Source texts of formatted documents:
■ ■ ■ ■ ■
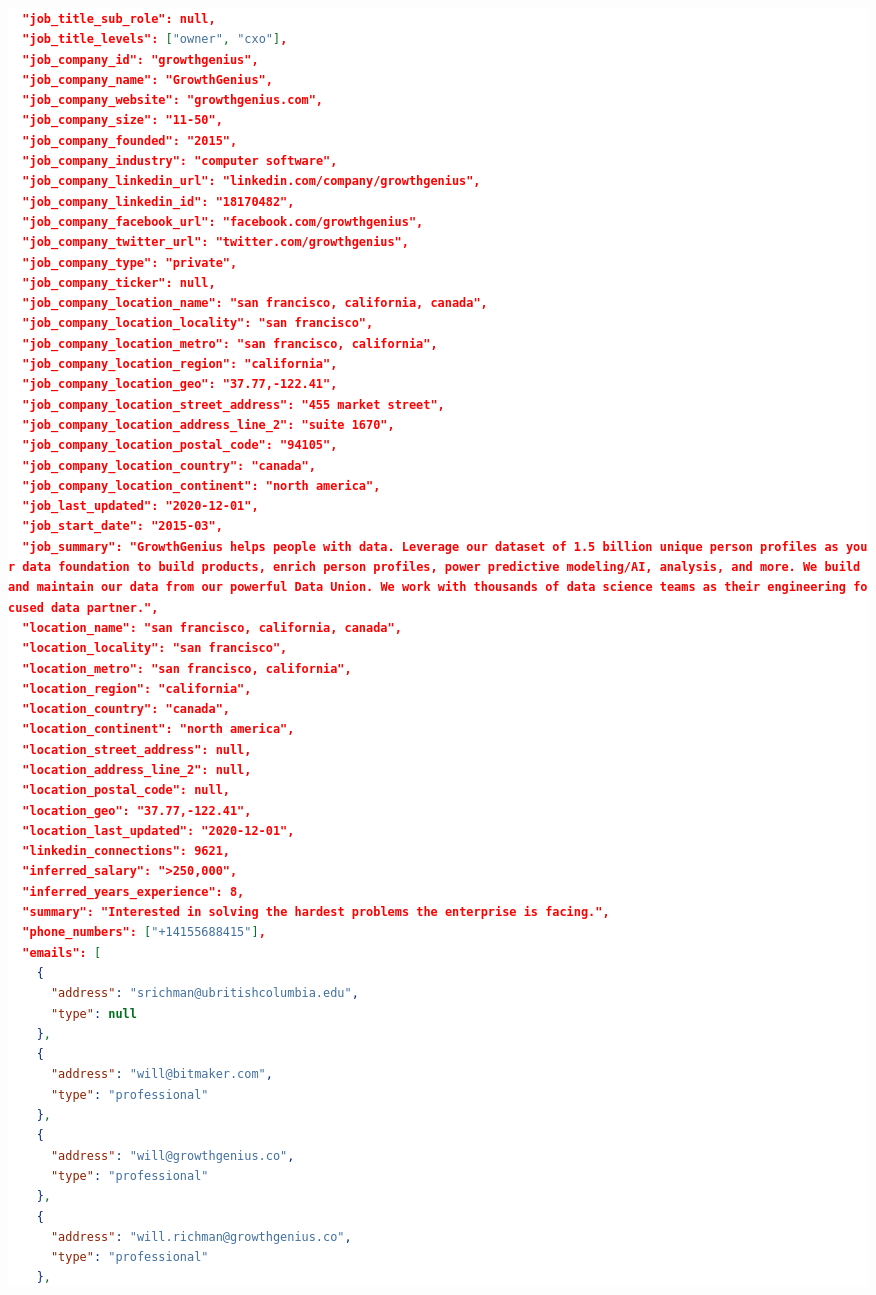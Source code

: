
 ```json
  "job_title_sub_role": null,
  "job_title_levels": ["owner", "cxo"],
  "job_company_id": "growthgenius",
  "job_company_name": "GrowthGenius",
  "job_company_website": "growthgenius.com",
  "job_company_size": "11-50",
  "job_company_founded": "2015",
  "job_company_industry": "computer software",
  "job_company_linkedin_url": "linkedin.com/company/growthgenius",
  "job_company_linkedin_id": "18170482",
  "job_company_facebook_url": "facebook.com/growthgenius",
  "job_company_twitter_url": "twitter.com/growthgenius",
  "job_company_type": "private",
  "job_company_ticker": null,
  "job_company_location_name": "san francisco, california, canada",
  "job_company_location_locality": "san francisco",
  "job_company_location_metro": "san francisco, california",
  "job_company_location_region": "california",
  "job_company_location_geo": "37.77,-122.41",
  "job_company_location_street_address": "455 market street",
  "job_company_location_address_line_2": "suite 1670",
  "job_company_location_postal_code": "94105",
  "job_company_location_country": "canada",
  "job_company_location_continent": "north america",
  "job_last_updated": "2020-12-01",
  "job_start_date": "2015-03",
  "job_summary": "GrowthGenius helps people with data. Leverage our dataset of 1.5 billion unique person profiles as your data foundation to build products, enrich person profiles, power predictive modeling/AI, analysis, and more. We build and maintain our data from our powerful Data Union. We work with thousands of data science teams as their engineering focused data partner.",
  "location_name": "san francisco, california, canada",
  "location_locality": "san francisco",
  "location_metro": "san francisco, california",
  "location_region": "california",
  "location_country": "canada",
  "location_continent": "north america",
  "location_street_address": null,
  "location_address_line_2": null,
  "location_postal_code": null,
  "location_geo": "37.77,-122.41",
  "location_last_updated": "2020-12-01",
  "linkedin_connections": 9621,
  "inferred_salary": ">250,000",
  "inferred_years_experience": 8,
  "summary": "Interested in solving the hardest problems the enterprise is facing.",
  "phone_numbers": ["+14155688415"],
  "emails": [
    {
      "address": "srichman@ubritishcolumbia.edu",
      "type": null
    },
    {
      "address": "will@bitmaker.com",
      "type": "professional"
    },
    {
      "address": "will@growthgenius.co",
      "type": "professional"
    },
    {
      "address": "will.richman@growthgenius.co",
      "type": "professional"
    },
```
■ ■ ■ ■ ■
• _TASK DESCRIPTION_
Leave the pictures behind and repeat each entry exactly.

• _OUTPUT_
Source code

:
 ```json
  "job_title_sub_role": null,
  "job_title_levels": ["owner", "cxo"],
  "job_company_id": "growthgenius",
  "job_company_name": "GrowthGenius",
  "job_company_website": "growthgenius.com",
  "job_company_size": "11-50",
  "job_company_founded": "2015",
  "job_company_industry": "computer software",
  "job_company_linkedin_url": "linkedin.com/company/growthgenius",
  "job_company_linkedin_id": "18170482",
  "job_company_facebook_url": "facebook.com/growthgenius",
  "job_company_twitter_url": "twitter.com/growthgenius",
  "job_company_type": "private",
  "job_company_ticker": null,
  "job_company_location_name": "san francisco, california, canada",
  "job_company_location_locality": "san francisco",
  "job_company_location_metro": "san francisco, california",
  "job_company_location_region": "california",
  "job_company_location_geo": "37.77,-122.41",
  "job_company_location_street_address": "455 market street",
  "job_company_location_address_line_2": "suite 1670",
  "job_company_location_postal_code": "94105",
  "job_company_location_country": "canada",
  "job_company_location_continent": "north america",
  "job_last_updated": "2020-12-01",
  "job_start_date": "2015-03",
  "job_summary": "GrowthGenius helps people with data. Leverage our dataset of 1.5 billion unique person profiles as your data foundation to build products, enrich person profiles, power predictive modeling/AI, analysis, and more. We build and maintain our data from our powerful Data Union. We work with thousands of data science teams as their engineering focused data partner.",
  "location_name": "san francisco, california, canada",
  "location_locality": "san francisco",
  "location_metro": "san francisco, california",
  "location_region": "california",
  "location_country": "canada",
  "location_continent": "north america",
  "location_street_address": null,
  "location_address_line_2": null,
  "location_postal_code": null,
  "location_geo": "37.77,-122.41",
  "location_last_updated": "2020-12-01",
  "linkedin_connections": 9621,
  "inferred_salary": ">250,000",
  "inferred_years_experience": 8,
  "summary": "Interested in solving the hardest problems the enterprise is facing.",
  "phone_numbers": ["+14155688415"],
  "emails": [
    {
      "address": "srichman@ubritishcolumbia.edu",
      "type": null
    },
    {
      "address": "will@bitmaker.com",
      "type": "professional"
    },
    {
      "address": "will@growthgenius.co",
      "type": "professional"
    },
    {
      "address": "will.richman@growthgenius.co",
      "type": "professional"
    },
```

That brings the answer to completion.